╔══

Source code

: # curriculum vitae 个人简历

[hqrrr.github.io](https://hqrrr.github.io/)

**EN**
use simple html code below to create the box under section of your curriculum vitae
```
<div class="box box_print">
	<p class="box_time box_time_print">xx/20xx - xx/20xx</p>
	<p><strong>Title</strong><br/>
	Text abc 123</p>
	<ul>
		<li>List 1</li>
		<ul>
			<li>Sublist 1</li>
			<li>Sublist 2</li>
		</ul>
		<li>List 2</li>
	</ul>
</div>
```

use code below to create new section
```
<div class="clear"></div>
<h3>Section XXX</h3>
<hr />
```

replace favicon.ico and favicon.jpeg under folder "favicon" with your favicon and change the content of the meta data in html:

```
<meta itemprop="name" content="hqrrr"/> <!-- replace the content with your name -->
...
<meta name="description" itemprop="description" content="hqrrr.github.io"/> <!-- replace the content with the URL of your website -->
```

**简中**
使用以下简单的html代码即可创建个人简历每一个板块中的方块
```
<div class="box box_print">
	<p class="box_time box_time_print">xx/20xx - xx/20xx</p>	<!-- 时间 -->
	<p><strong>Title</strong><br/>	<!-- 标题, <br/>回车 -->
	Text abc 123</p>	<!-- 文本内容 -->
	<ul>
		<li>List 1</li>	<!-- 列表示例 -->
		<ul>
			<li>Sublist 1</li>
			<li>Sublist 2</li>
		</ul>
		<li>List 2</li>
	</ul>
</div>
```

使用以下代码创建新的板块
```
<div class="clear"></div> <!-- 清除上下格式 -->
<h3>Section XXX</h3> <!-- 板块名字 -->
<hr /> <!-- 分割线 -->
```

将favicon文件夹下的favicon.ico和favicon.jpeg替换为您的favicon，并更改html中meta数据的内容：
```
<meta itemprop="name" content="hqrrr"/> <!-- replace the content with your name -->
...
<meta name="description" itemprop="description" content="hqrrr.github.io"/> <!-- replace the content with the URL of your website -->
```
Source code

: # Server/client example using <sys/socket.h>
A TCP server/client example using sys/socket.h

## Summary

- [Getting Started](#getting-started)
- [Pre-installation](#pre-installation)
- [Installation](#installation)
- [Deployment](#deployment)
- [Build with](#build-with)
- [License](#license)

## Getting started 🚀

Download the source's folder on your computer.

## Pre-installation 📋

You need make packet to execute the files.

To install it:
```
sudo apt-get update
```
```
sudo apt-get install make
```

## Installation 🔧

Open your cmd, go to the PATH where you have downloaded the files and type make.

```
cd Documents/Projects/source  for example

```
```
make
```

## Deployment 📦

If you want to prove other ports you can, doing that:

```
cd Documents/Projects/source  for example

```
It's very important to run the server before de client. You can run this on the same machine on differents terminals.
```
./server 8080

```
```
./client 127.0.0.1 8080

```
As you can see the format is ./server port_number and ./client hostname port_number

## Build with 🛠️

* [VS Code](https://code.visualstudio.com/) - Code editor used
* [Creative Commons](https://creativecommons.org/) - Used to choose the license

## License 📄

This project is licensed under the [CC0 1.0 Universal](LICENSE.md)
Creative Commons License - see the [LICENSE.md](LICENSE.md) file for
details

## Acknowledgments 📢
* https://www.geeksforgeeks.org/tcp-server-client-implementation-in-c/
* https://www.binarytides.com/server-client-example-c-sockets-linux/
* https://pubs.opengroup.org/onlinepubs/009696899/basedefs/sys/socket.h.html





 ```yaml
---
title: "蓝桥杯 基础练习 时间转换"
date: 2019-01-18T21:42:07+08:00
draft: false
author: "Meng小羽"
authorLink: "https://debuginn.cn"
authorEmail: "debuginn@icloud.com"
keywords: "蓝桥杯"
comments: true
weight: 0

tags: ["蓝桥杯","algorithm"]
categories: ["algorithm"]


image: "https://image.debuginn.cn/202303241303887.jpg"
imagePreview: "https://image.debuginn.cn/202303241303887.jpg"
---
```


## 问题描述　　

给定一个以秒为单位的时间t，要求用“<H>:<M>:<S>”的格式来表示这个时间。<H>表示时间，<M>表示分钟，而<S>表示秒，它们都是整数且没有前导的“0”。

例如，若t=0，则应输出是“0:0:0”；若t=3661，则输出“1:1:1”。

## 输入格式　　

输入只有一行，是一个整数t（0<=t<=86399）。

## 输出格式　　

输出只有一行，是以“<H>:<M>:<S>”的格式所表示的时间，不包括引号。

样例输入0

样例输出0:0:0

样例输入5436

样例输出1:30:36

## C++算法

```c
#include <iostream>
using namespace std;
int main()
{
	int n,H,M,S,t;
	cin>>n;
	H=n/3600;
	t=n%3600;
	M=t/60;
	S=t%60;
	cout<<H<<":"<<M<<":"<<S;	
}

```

╚══
╔══

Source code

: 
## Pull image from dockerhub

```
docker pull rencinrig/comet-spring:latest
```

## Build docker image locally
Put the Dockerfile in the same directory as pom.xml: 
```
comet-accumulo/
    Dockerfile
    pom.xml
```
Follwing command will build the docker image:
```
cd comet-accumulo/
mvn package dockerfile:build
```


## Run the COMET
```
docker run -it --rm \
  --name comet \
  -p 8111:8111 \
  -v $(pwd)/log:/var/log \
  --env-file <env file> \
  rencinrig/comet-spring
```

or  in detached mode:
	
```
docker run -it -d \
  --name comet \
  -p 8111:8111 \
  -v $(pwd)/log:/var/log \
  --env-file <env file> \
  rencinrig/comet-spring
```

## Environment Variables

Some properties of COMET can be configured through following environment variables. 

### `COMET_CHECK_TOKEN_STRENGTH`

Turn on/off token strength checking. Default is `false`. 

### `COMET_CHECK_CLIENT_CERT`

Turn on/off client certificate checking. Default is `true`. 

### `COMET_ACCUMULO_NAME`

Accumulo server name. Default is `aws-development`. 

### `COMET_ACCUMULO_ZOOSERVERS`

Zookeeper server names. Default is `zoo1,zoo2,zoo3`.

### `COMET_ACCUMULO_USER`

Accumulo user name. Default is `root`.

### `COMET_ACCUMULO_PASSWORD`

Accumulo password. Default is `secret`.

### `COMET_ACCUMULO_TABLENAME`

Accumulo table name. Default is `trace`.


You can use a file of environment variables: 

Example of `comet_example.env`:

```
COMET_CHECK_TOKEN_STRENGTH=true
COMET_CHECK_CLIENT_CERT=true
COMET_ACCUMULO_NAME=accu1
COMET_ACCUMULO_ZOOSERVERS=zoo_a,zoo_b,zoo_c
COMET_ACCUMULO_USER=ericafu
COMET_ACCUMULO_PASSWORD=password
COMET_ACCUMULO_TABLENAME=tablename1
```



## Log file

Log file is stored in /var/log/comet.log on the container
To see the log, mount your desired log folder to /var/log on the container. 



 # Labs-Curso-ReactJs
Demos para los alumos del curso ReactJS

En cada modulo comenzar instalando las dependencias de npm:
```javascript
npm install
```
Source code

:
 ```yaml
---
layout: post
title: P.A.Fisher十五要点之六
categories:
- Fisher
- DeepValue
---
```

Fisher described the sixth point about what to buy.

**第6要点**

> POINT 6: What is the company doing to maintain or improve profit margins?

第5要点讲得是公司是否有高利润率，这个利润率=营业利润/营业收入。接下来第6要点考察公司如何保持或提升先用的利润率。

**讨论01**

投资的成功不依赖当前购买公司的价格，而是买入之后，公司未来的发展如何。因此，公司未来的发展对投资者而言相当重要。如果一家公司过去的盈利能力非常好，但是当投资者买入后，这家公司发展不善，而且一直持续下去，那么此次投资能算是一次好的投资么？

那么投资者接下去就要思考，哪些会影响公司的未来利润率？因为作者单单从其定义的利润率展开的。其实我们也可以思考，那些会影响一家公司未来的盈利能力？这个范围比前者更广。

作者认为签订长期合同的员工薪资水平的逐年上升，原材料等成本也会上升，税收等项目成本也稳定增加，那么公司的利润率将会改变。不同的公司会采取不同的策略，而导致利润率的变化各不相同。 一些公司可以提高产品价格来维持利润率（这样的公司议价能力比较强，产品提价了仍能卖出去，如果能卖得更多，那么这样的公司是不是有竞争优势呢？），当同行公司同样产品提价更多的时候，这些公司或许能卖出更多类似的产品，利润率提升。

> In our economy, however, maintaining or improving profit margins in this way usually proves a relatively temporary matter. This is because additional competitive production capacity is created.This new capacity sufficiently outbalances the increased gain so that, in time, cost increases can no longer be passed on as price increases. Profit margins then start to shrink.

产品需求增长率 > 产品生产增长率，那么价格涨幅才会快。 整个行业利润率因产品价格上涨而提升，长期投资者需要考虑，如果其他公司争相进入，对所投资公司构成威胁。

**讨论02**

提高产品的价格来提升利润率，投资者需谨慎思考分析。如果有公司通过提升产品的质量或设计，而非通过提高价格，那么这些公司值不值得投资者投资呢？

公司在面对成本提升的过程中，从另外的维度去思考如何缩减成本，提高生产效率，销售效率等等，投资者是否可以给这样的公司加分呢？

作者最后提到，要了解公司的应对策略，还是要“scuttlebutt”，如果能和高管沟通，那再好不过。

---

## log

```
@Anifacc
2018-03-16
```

╚══

# [WORK TO COMPLETE]
Which lines of the material above hold the string "false"? Pull them out.

# [SOLVED PROBLEM]
draft: false
Turn on/off token strength checking. Default is `false`. 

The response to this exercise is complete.